By Craig Kahlke
The explosion in hard cider production in NY continues to fuel the increasing attendance for sessions at the statewide educational conference. Session 1 kicks off with Dr. Greg Peck of Cornell discussing “Cider Apple Diversity in the USDA Malus Germplasm Collection”. Attendees will be amazed at the sheer number of varieties and their associated fruit and juice characteristics suitable for making ciders with complex and diverse flavors.
We are very pleased to have Professor Bri Ewing from Washington State University, to present on “Managing Apple Maturity & Post-Harvest Storage to Increase Polyphenols in Cider”. Our young hard cider industry needs guidance in this area, and Bri’s talk should prove to be very insightful.
Lindsey Pashow from CCE Harvest NY will be introducing “2019 Hard Cider Supply Chain Survey”, a follow up to the inaugural survey put together by Lindsey and the Cornell Hard Cider PWT. With such a near-explosive growth in the cider industry, it is critical to have accurate supply chain information.

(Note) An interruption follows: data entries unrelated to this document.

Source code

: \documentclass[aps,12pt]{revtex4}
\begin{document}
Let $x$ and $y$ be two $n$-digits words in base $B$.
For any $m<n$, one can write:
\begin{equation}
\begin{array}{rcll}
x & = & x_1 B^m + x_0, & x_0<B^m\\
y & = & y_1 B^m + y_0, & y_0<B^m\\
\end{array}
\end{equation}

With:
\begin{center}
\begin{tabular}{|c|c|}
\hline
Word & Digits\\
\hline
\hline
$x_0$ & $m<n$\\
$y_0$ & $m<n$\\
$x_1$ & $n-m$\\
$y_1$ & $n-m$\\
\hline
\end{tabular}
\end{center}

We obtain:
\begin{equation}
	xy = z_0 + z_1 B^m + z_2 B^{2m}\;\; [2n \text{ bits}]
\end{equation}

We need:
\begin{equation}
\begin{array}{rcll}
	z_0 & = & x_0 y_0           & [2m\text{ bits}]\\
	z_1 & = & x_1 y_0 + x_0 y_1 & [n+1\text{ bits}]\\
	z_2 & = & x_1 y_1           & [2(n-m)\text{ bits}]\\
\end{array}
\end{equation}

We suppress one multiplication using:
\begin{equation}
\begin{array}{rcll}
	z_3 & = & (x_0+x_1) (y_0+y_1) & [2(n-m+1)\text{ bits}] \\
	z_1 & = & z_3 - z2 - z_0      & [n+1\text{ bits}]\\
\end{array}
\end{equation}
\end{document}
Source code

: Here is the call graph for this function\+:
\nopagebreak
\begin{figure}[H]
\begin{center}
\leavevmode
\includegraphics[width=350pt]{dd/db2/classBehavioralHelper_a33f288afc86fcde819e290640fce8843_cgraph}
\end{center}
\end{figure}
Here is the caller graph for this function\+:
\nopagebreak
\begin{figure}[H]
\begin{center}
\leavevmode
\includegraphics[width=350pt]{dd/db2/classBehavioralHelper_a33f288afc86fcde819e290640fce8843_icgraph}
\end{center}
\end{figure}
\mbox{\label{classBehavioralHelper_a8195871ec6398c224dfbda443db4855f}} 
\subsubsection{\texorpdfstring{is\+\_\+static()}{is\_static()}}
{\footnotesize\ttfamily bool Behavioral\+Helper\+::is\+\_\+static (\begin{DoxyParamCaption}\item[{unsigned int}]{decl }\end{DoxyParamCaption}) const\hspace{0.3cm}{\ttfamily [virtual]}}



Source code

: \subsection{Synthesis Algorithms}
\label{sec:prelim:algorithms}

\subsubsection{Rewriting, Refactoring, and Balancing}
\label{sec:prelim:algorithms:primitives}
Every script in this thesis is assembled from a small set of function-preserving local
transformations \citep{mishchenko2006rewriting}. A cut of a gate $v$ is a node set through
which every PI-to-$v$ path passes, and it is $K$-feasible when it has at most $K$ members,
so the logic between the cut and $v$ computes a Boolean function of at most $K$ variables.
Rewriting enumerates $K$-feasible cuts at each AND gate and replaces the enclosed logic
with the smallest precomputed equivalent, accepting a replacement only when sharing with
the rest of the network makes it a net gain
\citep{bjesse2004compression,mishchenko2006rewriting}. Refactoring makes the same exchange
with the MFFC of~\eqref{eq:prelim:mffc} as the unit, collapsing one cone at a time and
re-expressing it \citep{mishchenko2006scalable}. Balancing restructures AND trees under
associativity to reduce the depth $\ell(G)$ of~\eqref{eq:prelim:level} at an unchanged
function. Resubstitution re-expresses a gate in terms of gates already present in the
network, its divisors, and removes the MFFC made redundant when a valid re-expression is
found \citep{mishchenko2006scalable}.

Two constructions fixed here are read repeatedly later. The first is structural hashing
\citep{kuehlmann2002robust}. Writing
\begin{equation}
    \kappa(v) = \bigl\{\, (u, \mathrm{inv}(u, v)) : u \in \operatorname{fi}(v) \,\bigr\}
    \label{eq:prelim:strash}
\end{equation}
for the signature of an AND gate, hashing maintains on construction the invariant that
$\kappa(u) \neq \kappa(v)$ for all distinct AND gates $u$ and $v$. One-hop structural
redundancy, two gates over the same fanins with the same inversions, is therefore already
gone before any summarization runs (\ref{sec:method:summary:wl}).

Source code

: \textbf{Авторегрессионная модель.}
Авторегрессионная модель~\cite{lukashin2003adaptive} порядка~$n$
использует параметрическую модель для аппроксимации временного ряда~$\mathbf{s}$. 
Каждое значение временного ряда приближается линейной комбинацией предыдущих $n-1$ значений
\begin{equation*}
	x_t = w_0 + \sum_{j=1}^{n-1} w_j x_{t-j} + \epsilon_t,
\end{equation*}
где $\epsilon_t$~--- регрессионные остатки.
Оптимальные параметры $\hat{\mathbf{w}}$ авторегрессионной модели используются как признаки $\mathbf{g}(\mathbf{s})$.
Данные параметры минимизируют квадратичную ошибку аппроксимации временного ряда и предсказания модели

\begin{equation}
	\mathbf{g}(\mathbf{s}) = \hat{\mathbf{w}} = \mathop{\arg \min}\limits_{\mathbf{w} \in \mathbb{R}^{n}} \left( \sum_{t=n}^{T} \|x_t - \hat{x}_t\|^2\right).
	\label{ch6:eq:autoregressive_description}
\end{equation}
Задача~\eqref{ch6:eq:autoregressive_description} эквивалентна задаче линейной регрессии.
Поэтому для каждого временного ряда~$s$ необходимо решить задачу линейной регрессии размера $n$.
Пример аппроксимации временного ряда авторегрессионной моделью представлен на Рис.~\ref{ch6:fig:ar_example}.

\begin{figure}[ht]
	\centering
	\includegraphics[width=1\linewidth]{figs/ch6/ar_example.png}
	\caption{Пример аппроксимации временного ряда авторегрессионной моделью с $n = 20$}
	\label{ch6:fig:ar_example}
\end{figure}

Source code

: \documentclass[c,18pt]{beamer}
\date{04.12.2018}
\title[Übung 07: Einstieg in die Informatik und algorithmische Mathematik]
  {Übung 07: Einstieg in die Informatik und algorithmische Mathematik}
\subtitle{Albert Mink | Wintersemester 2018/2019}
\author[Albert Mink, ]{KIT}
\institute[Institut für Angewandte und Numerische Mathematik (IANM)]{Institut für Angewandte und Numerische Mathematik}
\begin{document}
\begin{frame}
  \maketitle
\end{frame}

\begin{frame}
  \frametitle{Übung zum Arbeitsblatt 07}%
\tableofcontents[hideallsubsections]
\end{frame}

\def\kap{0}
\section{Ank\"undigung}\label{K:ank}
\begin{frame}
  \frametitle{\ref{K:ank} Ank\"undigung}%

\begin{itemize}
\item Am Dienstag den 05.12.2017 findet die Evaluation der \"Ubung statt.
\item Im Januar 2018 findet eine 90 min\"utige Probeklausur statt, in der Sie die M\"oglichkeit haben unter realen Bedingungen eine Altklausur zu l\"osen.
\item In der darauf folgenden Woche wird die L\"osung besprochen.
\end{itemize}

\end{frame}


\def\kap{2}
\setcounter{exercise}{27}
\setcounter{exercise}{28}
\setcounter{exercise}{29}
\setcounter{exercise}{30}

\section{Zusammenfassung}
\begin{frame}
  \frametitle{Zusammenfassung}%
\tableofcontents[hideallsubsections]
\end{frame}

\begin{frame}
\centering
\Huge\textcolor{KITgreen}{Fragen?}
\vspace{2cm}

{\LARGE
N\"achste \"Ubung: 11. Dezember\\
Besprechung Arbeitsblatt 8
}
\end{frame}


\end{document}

Between educational sessions, Cornell will be hosting their Hard Cider Program Work Team (PWT) meeting. The Hard Cider PWT is a multi-disciplinary group of Cornell researchers, instructors, extension educators, and industry stakeholders who collaborate on statewide hard cider activities. Everyone is invited to attend the meeting, which will include research updates and promotion of upcoming events.
The final educational session of the afternoon has Cornell AgriTech’s Chris Gerling with “Updates from the Vinification & Brewing Laboratory”. The popularity of the Cider Production classes highlights the excitement over the cider industry.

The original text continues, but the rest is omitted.